The Great Firewall and Knowledge Diffusion

Announcement

This paper examines the role of internet restrictions on the flow of knowledge across borders.
China, through the Great Firewall (GFW), imposes substantial restrictions on the flow of data in and out of the country including blocking Google.com and its subdomains. Webpages of academic researchers that are hosted on sites.google.com are blocked in China. We find that research articles written by authors who host their personal website on sites.google.com have significantly fewer citations and that the reduced citations begin at the same time as the Chinese restrictions on Google. The reductions in citations is even larger for papers that reference China in the title or abstract even if those papers are not hosted on a google site.
The reduced citations are largest for young research teams.

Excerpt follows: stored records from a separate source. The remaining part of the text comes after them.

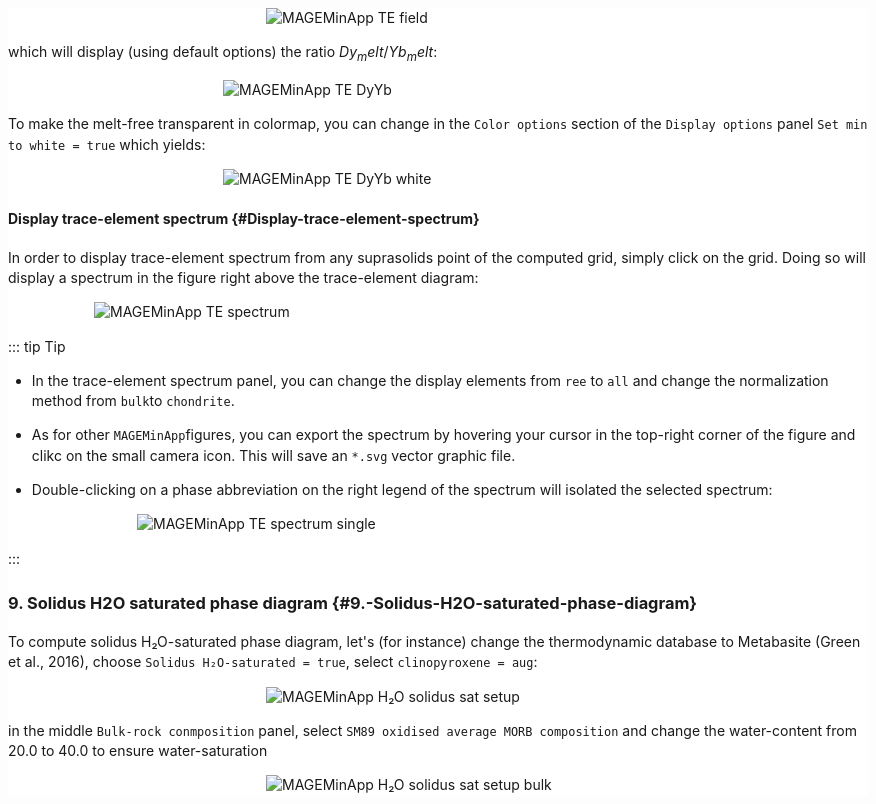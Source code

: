 <img src="https://raw.githubusercontent.com/ComputationalThermodynamics/repositories_pictures/main/MAGEMin_doc/MAGEMinApp_TE_field.png?raw=true" alt="MAGEMinApp TE field" style="max-width: 40%; height: auto; display: block; margin: 0 auto;">


which will display (using default options) the ratio $Dy_melt / Yb_melt$:

<img src="https://raw.githubusercontent.com/ComputationalThermodynamics/repositories_pictures/main/MAGEMin_doc/MAGEMinApp_TE_DyYb.png?raw=true" alt="MAGEMinApp TE DyYb" style="max-width: 50%; height: auto; display: block; margin: 0 auto;">


To make the melt-free transparent in colormap, you can change in the `Color options` section of the `Display options` panel `Set min to white = true` which yields:

<img src="https://raw.githubusercontent.com/ComputationalThermodynamics/repositories_pictures/main/MAGEMin_doc/MAGEMinApp_TE_DyYb_white.png?raw=true" alt="MAGEMinApp TE DyYb white" style="max-width: 50%; height: auto; display: block; margin: 0 auto;">


#### Display trace-element spectrum {#Display-trace-element-spectrum}

In order to display trace-element spectrum from any suprasolids point of the computed grid, simply click on the grid. Doing so will display a spectrum in the figure right above the trace-element diagram:

<img src="https://raw.githubusercontent.com/ComputationalThermodynamics/repositories_pictures/main/MAGEMin_doc/MAGEMinApp_TE_spectrum.png?raw=true" alt="MAGEMinApp TE spectrum" style="max-width: 80%; height: auto; display: block; margin: 0 auto;">


::: tip Tip
- In the trace-element spectrum panel, you can change the display elements from `ree` to `all` and change the normalization method  from `bulk`to `chondrite`.
  
- As for other `MAGEMinApp`figures, you can export the spectrum by hovering your cursor in the top-right corner of the figure and clikc on the small camera icon. This will save an `*.svg` vector graphic file.
  
- Double-clicking on a phase abbreviation on the right legend of the spectrum will isolated the selected spectrum:
  

<img src="https://raw.githubusercontent.com/ComputationalThermodynamics/repositories_pictures/main/MAGEMin_doc/MAGEMinApp_TE_spectrum_single.png?raw=true" alt="MAGEMinApp TE spectrum single" style="max-width: 70%; height: auto; display: block; margin: 0 auto;">


:::

### 9. Solidus H2O saturated phase diagram {#9.-Solidus-H2O-saturated-phase-diagram}

To compute solidus H₂O-saturated phase diagram, let&#39;s (for instance) change the thermodynamic database to Metabasite (Green et al., 2016), choose `Solidus H₂O-saturated = true`, select `clinopyroxene = aug`:

<img src="https://raw.githubusercontent.com/ComputationalThermodynamics/repositories_pictures/main/MAGEMin_doc/MAGEMinApp_H2O_solidus_sat_setup.png?raw=true" alt="MAGEMinApp H₂O solidus sat setup" style="max-width: 40%; height: auto; display: block; margin: 0 auto;">


in the middle `Bulk-rock conmposition` panel, select `SM89 oxidised average MORB composition` and change the water-content from 20.0 to 40.0 to ensure water-saturation

<img src="https://raw.githubusercontent.com/ComputationalThermodynamics/repositories_pictures/main/MAGEMin_doc/MAGEMinApp_H2O_solidus_sat_setup_bulk.png?raw=true" alt="MAGEMinApp H₂O solidus sat setup bulk" style="max-width: 40%; height: auto; display: block; margin: 0 auto;">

Published papers by China-based teams are less likely to cite published papers with at least one author hosting on Google Sites.

Information

  • Time and Date: 12:15-13:15, Thursday, October 2, 2025 (JST)
  • Venue: Online
  • Language: English
  • Admission: Free
  • Host: Research Institute of Economy, Trade and Industry (RIETI)
  • Contact: Ms. TAKEKAWA, Conference Section
    *If the "Send by mailer" button does not work, please copy the address into your email "send to" field and connect the prefix and the suffix of the address with an "@", sending it normally.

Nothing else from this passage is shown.